It most definitely seems I am going against the grain in this aspect.
The most-used sports picking system among my colleagues (The ZCode System) has consistently placed a higher and higher percentage on each Dickey start. And this is regardless of who he is facing (both starting pitcher and team). As much as I love the ZCode System, I have had continuous contact with the coding team to let them know something is painfully wrong with their algorithm when it comes to Dickey.
Yes, his stats make him a comfortable start. His outstanding season is making him a comfortable pick. His first-half of the season may have been the most brilliant start I have ever seen from an aging pitcher … one that should certainly earn Dickey the Comeback Player of the Year award.
But, from a betting perspective, he is dangerous. At least in my opinion.
I am sorry, but I refuse to place a bet on a starting pitcher whose best (and sometimes only) pitch is the knuckleball. As we have witnessed, when Dickey’s knuckler is on point, he is all but an ace of aces.
However, when his knuckleball is not moving like a drunken sailor on a sinking ship, he gets nailed. Hard. And it is painful to watch.
If there is anything that everybody knows about the knuckleball, it’s this: It’s a fickle pitch. Sometimes the pitcher just cannot make it work no matter what he tries.

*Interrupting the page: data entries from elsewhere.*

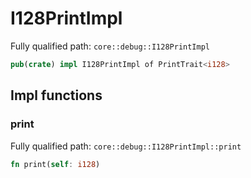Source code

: # I128PrintImpl

Fully qualified path: `core::debug::I128PrintImpl`

```rust
pub(crate) impl I128PrintImpl of PrintTrait<i128>
```

## Impl functions

### print

Fully qualified path: `core::debug::I128PrintImpl::print`

```rust
fn print(self: i128)
```


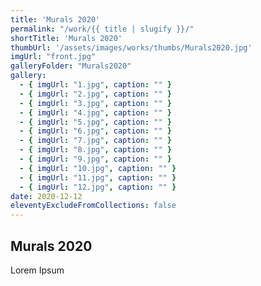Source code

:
 ```yaml
---
title: 'Murals 2020'
permalink: "/work/{{ title | slugify }}/"
shortTitle: 'Murals 2020'
thumbUrl: '/assets/images/works/thumbs/Murals2020.jpg'
imgUrl: "front.jpg"
galleryFolder: "Murals2020"
gallery:
  - { imgUrl: "1.jpg", caption: "" }
  - { imgUrl: "2.jpg", caption: "" }
  - { imgUrl: "3.jpg", caption: "" }
  - { imgUrl: "4.jpg", caption: "" }
  - { imgUrl: "5.jpg", caption: "" }
  - { imgUrl: "6.jpg", caption: "" }
  - { imgUrl: "7.jpg", caption: "" }
  - { imgUrl: "8.jpg", caption: "" }
  - { imgUrl: "9.jpg", caption: "" }
  - { imgUrl: "10.jpg", caption: "" }
  - { imgUrl: "11.jpg", caption: "" }
  - { imgUrl: "12.jpg", caption: "" }
date: 2020-12-12
eleventyExcludeFromCollections: false
---
```



<h2>Murals 2020</h2>
<p>Lorem Ipsum</p>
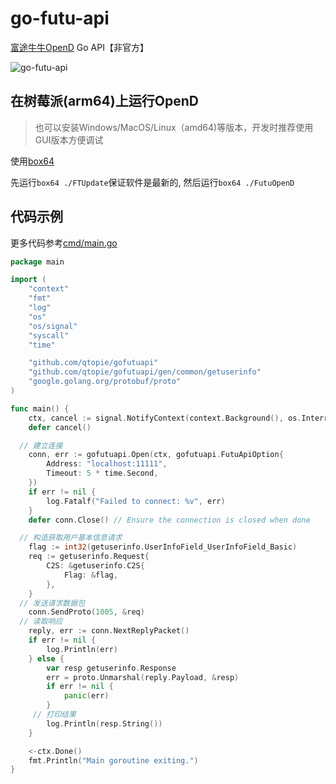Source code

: # go-futu-api

[富途牛牛OpenD](https://openapi.futunn.com/futu-api-doc/ftapi/init.html) Go API【非官方】

![go-futu-api](docs/gopher-niuniu.jpg)

## 在树莓派(arm64)上运行OpenD

> 也可以安装Windows/MacOS/Linux（amd64)等版本，开发时推荐使用GUI版本方便调试

使用[box64](https://github.com/ptitSeb/box64)

先运行`box64 ./FTUpdate`保证软件是最新的, 然后运行`box64 ./FutuOpenD`


## 代码示例

更多代码参考[cmd/main.go](cmd/main.go)

```go
package main

import (
	"context"
	"fmt"
	"log"
	"os"
	"os/signal"
	"syscall"
	"time"

	"github.com/qtopie/gofutuapi"
	"github.com/qtopie/gofutuapi/gen/common/getuserinfo"
	"google.golang.org/protobuf/proto"
)

func main() {
	ctx, cancel := signal.NotifyContext(context.Background(), os.Interrupt, syscall.SIGTERM)
	defer cancel()

  // 建立连接
	conn, err := gofutuapi.Open(ctx, gofutuapi.FutuApiOption{
		Address: "localhost:11111",
		Timeout: 5 * time.Second,
	})
	if err != nil {
		log.Fatalf("Failed to connect: %v", err)
	}
	defer conn.Close() // Ensure the connection is closed when done

  // 构造获取用户基本信息请求
	flag := int32(getuserinfo.UserInfoField_UserInfoField_Basic)
	req := getuserinfo.Request{
		C2S: &getuserinfo.C2S{
			Flag: &flag,
		},
	}
  // 发送请求数据包
	conn.SendProto(1005, &req)
  // 读取响应
	reply, err := conn.NextReplyPacket()
	if err != nil {
		log.Println(err)
	} else {
		var resp getuserinfo.Response
		err = proto.Unmarshal(reply.Payload, &resp)
		if err != nil {
			panic(err)
		}
     // 打印结果
		log.Println(resp.String())
	}

	<-ctx.Done()
	fmt.Println("Main goroutine exiting.")
}
```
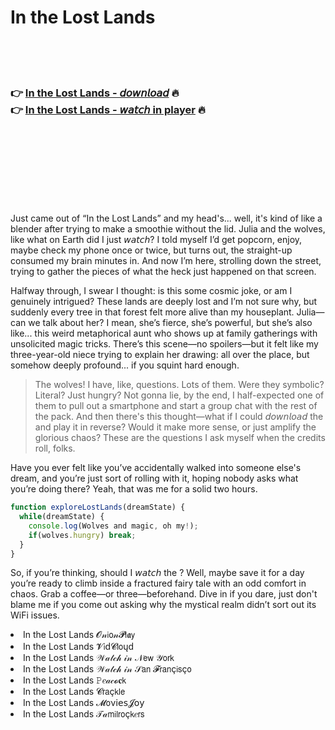 <h1>In the Lost Lands</h1>

<br><br><br>

<h3>👉 <a href="https://Chucks-robsigeswirk1970.github.io/qxjrdzvveu/">In the Lost Lands - 𝘥𝘰𝘸𝘯𝘭𝘰𝘢𝘥</a> 🔥<br>
👉 <a href="https://Chucks-robsigeswirk1970.github.io/qxjrdzvveu/">In the Lost Lands - 𝘸𝘢𝘵𝘤𝘩 in player</a> 🔥
</h3>



<br><br><br><br><br><br><br>


Just came out of “In the Lost Lands” and my head's... well, it's kind of like a blender after trying to make a smoothie without the lid. Julia and the wolves, like what on Earth did I just 𝘸𝘢𝘵𝘤𝘩? I told myself I’d get popcorn, enjoy, maybe check my phone once or twice, but turns out, the   straight-up consumed my brain minutes in. And now I’m here, strolling down the street, trying to gather the pieces of what the heck just happened on that screen.

Halfway through, I swear I thought: is this some cosmic joke, or am I genuinely intrigued? These lands are deeply lost and I’m not sure why, but suddenly every tree in that forest felt more alive than my houseplant. Julia—can we talk about her? I mean, she’s fierce, she’s powerful, but she’s also like... this weird metaphorical aunt who shows up at family gatherings with unsolicited magic tricks. There’s this scene—no spoilers—but it felt like my three-year-old niece trying to explain her drawing: all over the place, but somehow deeply profound... if you squint hard enough.

> The wolves! I have, like, questions. Lots of them. Were they symbolic? Literal? Just hungry? Not gonna lie, by the end, I half-expected one of them to pull out a smartphone and start a group chat with the rest of the pack. And then there's this thought—what if I could 𝘥𝘰𝘸𝘯𝘭𝘰𝘢𝘥 the   and play it in reverse? Would it make more sense, or just amplify the glorious chaos? These are the questions I ask myself when the credits roll, folks.

Have you ever felt like you’ve accidentally walked into someone else's dream, and you’re just sort of rolling with it, hoping nobody asks what you’re doing there? Yeah, that was me for a solid two hours.

```javascript
function exploreLostLands(dreamState) {
  while(dreamState) {
    console.log(Wolves and magic, oh my!);
    if(wolves.hungry) break;
  }
}
```

So, if you’re thinking, should I 𝘸𝘢𝘵𝘤𝘩 the  ? Well, maybe save it for a day you’re ready to climb inside a fractured fairy tale with an odd comfort in chaos. Grab a coffee—or three—beforehand. Dive in if you dare, just don't blame me if you come out asking why the mystical realm didn’t sort out its WiFi issues.

<li>In the Lost Lands 𝓞𝓃𝗂𝗈𝓃𝓟𝗅𝖆𝗒</li>
<li>In the Lost Lands 𝓥𝗂ԁ𝓒𝗅𝗈ųԁ</li>
<li>In the Lost Lands 𝒲𝒶𝓉𝒸𝒽 𝒾𝓃 𝒩𝖾𝗐 𝒴𝗈𝗋𝗄</li>
<li>In the Lost Lands 𝒲𝒶𝓉𝒸𝒽 𝒾𝓃 𝒮𝖺𝗇 𝓕𝗋𝖺𝗇ç𝗂𝗌ç𝗈</li>
<li>In the Lost Lands 𝙿𝑒𝒶𝒸𝓸𝐜𝗄</li>
<li>In the Lost Lands 𝓒𝗋𝖺ç𝗄𝗅𝖾</li>
<li>In the Lost Lands 𝓜𝗈ν𝗂𝖾𝗌𝓙𝗈𝗒</li>
<li>In the Lost Lands 𝒯𝒶𝗆𝗂𝗅𝗋𝗈ç𝗄𝑒𝗋𝗌</li>

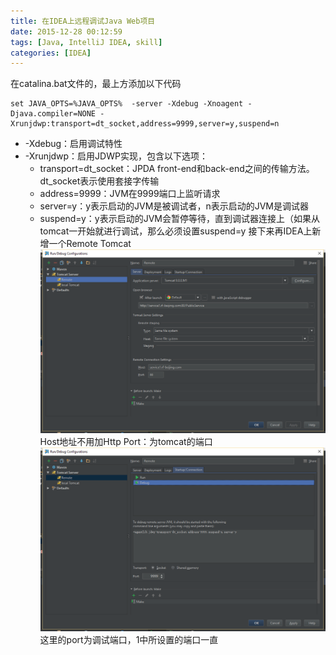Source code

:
 ```yaml
---
title: 在IDEA上远程调试Java Web项目
date: 2015-12-28 00:12:59
tags: [Java, IntelliJ IDEA, skill]
categories: [IDEA]
---
```

在catalina.bat文件的，最上方添加以下代码
```shell
set JAVA_OPTS=%JAVA_OPTS%  -server -Xdebug -Xnoagent -Djava.compiler=NONE -Xrunjdwp:transport=dt_socket,address=9999,server=y,suspend=n
```
- -Xdebug：启用调试特性
- -Xrunjdwp：启用JDWP实现，包含以下选项：
    - transport=dt_socket：JPDA front-end和back-end之间的传输方法。dt_socket表示使用套接字传输
    - address=9999：JVM在9999端口上监听请求
    - server=y：y表示启动的JVM是被调试者，n表示启动的JVM是调试器
    - suspend=y：y表示启动的JVM会暂停等待，直到调试器连接上（如果从tomcat一开始就进行调试，那么必须设置suspend=y
接下来再IDEA上新增一个Remote Tomcat
![](../images/java_idea_1.png)
Host地址不用加Http
Port：为tomcat的端口
![](../images/java_idea_2.png)
这里的port为调试端口，1中所设置的端口一直

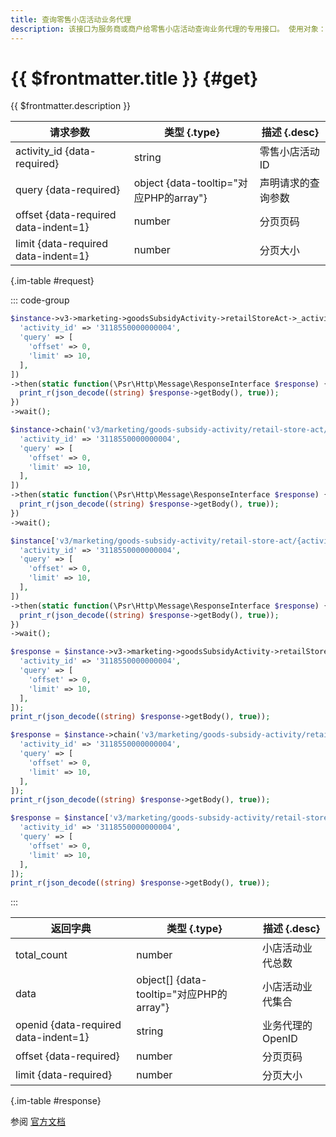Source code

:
 ```yaml
---
title: 查询零售小店活动业务代理
description: 该接口为服务商或商户给零售小店活动查询业务代理的专用接口。 使用对象：活动创建方商户号、活动归属品牌的品牌主商户号或品牌经营商户号。
---
```


# {{ $frontmatter.title }} {#get}

{{ $frontmatter.description }}

| 请求参数 | 类型 {.type} | 描述 {.desc}
| --- | --- | ---
| activity_id {data-required} | string | 零售小店活动ID
| query {data-required} | object {data-tooltip="对应PHP的array"} | 声明请求的查询参数
| offset {data-required data-indent=1} | number | 分页页码
| limit {data-required data-indent=1} | number | 分页大小

{.im-table #request}

::: code-group

```php [异步纯链式]
$instance->v3->marketing->goodsSubsidyActivity->retailStoreAct->_activity_id_->representatives->getAsync([
  'activity_id' => '3118550000000004',
  'query' => [
    'offset' => 0,
    'limit' => 10,
  ],
])
->then(static function(\Psr\Http\Message\ResponseInterface $response) {
  print_r(json_decode((string) $response->getBody(), true));
})
->wait();
```

```php [异步声明式]
$instance->chain('v3/marketing/goods-subsidy-activity/retail-store-act/{activity_id}/representatives')->getAsync([
  'activity_id' => '3118550000000004',
  'query' => [
    'offset' => 0,
    'limit' => 10,
  ],
])
->then(static function(\Psr\Http\Message\ResponseInterface $response) {
  print_r(json_decode((string) $response->getBody(), true));
})
->wait();
```

```php [异步属性式]
$instance['v3/marketing/goods-subsidy-activity/retail-store-act/{activity_id}/representatives']->getAsync([
  'activity_id' => '3118550000000004',
  'query' => [
    'offset' => 0,
    'limit' => 10,
  ],
])
->then(static function(\Psr\Http\Message\ResponseInterface $response) {
  print_r(json_decode((string) $response->getBody(), true));
})
->wait();
```

```php [同步纯链式]
$response = $instance->v3->marketing->goodsSubsidyActivity->retailStoreAct->_activity_id_->representatives->get([
  'activity_id' => '3118550000000004',
  'query' => [
    'offset' => 0,
    'limit' => 10,
  ],
]);
print_r(json_decode((string) $response->getBody(), true));
```

```php [同步声明式]
$response = $instance->chain('v3/marketing/goods-subsidy-activity/retail-store-act/{activity_id}/representatives')->get([
  'activity_id' => '3118550000000004',
  'query' => [
    'offset' => 0,
    'limit' => 10,
  ],
]);
print_r(json_decode((string) $response->getBody(), true));
```

```php [同步属性式]
$response = $instance['v3/marketing/goods-subsidy-activity/retail-store-act/{activity_id}/representatives']->get([
  'activity_id' => '3118550000000004',
  'query' => [
    'offset' => 0,
    'limit' => 10,
  ],
]);
print_r(json_decode((string) $response->getBody(), true));
```

:::

| 返回字典 | 类型 {.type} | 描述 {.desc}
| --- | --- | ---
| total_count | number | 小店活动业代总数
| data | object[] {data-tooltip="对应PHP的array"} | 小店活动业代集合
| openid {data-required data-indent=1} | string | 业务代理的OpenID
| offset {data-required} | number | 分页页码
| limit {data-required} | number | 分页大小

{.im-table #response}

参阅 [官方文档](https://pay.weixin.qq.com/docs/partner/apis/retail-store/retail-store-act/list-representative.html)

And that, simply put, is why I stay away from each and every Dickey start. There have been, of course, a few cases where I could have won upwards of $700 if I placed my bet on Dickey, but the opposite is just as true, too (I could have lost $700). I am not putting that kind of cash on a pitch that is as unreliable as the Edmund Fitzgerald.
In the end, if you have consumed the Dickey Kool-Aid, free feel to keep on betting on him. As for me, I will be playing it safe and continue to bet on pitchers who have a fully developed repertoire of pitches that are not as fickle and unpredictable on a start-to-start basis.